• [Your assignment]
Check each line of the records below and collect those holding "further".

• [Material for this task]
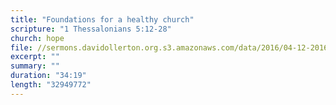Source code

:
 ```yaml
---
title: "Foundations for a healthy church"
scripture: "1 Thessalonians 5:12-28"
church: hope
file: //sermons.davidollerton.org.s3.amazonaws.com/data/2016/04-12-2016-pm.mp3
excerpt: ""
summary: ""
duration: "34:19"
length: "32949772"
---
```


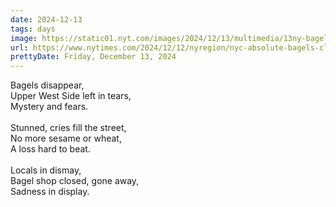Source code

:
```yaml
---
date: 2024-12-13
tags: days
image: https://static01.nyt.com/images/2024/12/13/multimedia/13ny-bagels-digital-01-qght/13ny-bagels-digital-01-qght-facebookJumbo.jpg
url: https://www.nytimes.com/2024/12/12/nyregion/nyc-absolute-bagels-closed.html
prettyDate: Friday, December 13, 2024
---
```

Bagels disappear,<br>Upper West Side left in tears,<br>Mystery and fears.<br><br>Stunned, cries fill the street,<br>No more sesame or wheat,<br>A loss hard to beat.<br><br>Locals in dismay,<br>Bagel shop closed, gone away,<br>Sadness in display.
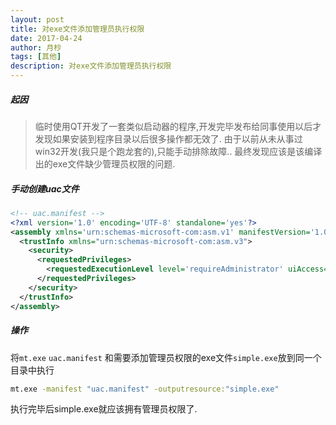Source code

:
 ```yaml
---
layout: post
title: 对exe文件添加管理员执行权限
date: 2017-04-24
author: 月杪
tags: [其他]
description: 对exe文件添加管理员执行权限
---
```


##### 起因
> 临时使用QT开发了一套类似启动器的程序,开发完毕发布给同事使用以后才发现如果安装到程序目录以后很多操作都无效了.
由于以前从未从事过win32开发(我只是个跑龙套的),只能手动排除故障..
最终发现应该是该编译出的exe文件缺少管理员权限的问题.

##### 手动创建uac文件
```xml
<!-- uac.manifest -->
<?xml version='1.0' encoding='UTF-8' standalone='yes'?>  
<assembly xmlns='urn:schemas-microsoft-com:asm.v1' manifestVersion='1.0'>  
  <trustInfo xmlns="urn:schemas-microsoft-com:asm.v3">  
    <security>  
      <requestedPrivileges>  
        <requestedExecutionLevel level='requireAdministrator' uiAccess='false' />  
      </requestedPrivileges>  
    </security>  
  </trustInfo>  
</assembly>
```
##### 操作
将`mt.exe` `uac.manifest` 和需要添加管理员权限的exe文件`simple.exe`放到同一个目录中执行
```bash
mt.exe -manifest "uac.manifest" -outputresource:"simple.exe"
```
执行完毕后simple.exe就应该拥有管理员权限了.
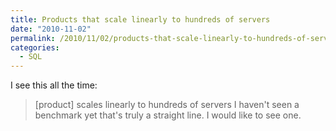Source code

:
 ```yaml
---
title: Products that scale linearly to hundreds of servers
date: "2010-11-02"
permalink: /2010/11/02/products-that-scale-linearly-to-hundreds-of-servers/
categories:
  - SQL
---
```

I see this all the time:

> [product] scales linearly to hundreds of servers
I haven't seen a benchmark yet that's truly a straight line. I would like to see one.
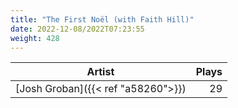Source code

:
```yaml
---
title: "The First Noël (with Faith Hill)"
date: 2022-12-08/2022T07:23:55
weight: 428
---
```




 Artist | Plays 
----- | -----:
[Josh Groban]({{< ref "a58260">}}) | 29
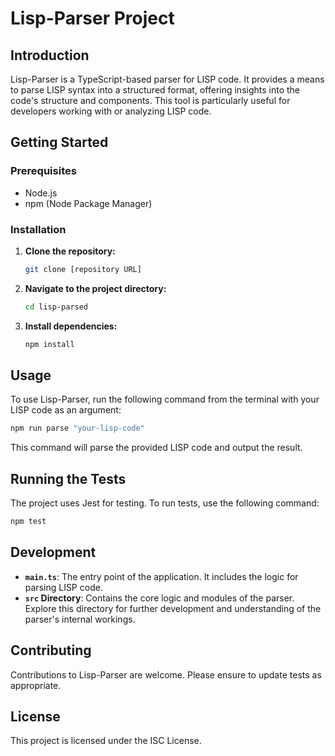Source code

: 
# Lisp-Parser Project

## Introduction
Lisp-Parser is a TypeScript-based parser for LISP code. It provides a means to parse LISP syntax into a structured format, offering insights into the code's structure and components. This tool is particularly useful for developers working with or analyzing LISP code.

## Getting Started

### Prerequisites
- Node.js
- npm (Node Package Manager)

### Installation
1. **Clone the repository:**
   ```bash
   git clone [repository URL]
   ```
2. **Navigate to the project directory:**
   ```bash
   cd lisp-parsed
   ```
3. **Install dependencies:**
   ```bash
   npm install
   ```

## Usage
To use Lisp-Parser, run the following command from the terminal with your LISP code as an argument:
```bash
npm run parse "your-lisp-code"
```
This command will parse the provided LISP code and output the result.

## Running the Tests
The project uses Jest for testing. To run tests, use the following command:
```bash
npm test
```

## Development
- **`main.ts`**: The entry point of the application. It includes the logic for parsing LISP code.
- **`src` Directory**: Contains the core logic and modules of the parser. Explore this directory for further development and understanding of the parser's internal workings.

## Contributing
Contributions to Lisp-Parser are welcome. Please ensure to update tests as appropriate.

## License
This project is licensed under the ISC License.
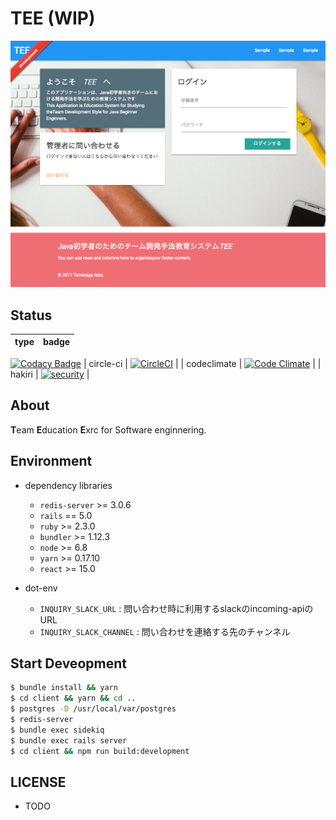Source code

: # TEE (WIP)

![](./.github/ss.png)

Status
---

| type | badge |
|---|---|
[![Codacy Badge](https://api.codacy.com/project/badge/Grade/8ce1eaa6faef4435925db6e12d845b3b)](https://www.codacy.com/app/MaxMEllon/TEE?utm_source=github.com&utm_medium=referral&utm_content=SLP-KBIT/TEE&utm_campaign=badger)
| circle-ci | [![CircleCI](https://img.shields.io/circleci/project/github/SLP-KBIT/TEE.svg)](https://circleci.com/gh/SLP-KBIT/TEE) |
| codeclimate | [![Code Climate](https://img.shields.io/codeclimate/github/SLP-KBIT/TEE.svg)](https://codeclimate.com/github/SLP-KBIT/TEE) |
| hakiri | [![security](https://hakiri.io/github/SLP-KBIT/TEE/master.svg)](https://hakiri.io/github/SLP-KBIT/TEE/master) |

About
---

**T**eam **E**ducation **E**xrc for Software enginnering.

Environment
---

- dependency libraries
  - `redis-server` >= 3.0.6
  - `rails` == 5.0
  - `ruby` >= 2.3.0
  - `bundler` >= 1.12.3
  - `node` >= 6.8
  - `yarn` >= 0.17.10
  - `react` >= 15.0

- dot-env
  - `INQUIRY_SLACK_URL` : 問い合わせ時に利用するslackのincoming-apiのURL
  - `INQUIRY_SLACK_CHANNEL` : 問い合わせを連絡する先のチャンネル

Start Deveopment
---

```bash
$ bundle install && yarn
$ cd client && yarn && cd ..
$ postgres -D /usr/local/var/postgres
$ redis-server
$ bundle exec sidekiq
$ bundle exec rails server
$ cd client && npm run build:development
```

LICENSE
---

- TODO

---

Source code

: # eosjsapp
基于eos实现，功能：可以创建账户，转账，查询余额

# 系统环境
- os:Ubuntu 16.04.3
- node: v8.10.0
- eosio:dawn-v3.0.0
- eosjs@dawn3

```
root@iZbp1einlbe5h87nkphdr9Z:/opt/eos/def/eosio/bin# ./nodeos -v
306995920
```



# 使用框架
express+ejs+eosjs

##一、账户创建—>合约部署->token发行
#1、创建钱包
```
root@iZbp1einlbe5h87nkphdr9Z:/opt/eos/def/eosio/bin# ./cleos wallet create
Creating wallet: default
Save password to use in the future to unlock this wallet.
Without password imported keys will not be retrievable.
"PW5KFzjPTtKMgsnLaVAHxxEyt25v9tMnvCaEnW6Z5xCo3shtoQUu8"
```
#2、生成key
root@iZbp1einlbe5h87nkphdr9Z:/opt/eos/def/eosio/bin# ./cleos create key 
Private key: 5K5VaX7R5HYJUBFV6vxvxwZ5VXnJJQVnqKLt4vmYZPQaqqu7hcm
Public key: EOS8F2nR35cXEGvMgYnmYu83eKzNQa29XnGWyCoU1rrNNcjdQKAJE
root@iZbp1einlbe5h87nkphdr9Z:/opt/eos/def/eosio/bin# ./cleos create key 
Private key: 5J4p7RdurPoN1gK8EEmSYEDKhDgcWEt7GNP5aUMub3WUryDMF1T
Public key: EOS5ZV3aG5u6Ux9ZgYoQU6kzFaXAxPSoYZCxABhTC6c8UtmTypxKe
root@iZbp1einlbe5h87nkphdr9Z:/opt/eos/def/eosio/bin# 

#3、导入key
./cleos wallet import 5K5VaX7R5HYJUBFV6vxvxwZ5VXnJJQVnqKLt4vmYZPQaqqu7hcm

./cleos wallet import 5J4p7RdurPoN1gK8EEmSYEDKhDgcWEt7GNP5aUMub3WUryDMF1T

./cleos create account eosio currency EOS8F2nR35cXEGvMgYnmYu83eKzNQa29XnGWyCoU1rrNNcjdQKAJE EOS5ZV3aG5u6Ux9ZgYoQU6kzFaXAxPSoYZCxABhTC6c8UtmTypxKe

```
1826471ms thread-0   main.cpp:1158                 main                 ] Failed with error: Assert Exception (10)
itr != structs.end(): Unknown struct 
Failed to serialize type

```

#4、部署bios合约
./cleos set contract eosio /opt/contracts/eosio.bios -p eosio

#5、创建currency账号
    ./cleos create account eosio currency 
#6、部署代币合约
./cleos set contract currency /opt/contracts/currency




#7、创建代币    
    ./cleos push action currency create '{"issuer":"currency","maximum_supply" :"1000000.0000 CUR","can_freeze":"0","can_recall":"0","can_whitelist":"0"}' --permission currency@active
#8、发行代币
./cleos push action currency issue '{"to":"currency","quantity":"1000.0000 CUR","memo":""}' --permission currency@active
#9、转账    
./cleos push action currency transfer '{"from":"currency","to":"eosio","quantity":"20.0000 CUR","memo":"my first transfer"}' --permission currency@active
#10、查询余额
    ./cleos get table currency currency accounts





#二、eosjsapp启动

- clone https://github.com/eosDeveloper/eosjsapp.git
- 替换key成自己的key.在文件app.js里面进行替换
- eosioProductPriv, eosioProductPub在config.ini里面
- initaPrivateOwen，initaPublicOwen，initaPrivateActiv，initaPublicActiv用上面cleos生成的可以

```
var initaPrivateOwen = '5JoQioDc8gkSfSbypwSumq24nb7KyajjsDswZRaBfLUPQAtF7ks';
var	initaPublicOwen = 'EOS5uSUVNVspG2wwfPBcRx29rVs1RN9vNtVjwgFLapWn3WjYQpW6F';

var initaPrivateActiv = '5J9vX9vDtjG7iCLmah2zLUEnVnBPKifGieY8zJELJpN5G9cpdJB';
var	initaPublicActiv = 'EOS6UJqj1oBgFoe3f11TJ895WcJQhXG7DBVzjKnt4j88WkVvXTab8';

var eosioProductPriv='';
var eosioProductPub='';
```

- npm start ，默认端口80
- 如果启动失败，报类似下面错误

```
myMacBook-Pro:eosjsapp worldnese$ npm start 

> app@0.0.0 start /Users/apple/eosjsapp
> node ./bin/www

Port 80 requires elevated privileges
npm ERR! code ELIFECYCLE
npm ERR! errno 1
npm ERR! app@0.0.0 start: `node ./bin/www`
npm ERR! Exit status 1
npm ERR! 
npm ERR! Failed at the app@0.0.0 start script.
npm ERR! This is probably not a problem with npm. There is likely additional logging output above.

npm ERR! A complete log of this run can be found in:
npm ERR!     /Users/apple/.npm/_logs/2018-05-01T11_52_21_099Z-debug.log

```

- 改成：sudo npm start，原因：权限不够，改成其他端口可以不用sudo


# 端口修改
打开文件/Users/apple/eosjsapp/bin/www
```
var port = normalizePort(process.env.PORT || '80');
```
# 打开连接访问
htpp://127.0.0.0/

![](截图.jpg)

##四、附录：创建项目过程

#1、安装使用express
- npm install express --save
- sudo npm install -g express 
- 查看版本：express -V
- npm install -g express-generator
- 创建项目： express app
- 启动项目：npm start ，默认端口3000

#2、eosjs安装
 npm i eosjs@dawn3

---

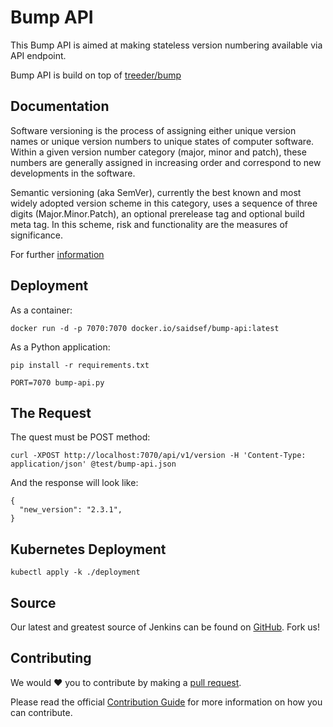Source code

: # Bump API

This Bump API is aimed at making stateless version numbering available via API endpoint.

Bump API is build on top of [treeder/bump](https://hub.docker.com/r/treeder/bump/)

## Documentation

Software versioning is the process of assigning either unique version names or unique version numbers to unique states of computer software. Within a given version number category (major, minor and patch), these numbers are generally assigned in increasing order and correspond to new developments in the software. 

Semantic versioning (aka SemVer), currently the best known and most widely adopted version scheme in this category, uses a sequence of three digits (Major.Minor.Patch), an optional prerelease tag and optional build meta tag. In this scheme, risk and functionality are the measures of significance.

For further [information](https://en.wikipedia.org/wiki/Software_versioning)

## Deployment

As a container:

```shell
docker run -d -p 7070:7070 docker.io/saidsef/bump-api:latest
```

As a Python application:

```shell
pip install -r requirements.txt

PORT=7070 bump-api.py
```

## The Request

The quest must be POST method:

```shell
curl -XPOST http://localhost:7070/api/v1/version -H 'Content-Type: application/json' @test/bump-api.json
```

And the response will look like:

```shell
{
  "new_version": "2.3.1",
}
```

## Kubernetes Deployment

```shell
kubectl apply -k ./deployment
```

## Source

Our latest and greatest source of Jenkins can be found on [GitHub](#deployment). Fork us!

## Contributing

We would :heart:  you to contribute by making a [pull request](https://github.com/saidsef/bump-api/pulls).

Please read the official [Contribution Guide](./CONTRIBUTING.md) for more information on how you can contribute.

• [Response area]
- **`src` Directory**: Contains the core logic and modules of the parser. Explore this directory for further development and understanding of the parser's internal workings.
For further [information](https://en.wikipedia.org/wiki/Software_versioning)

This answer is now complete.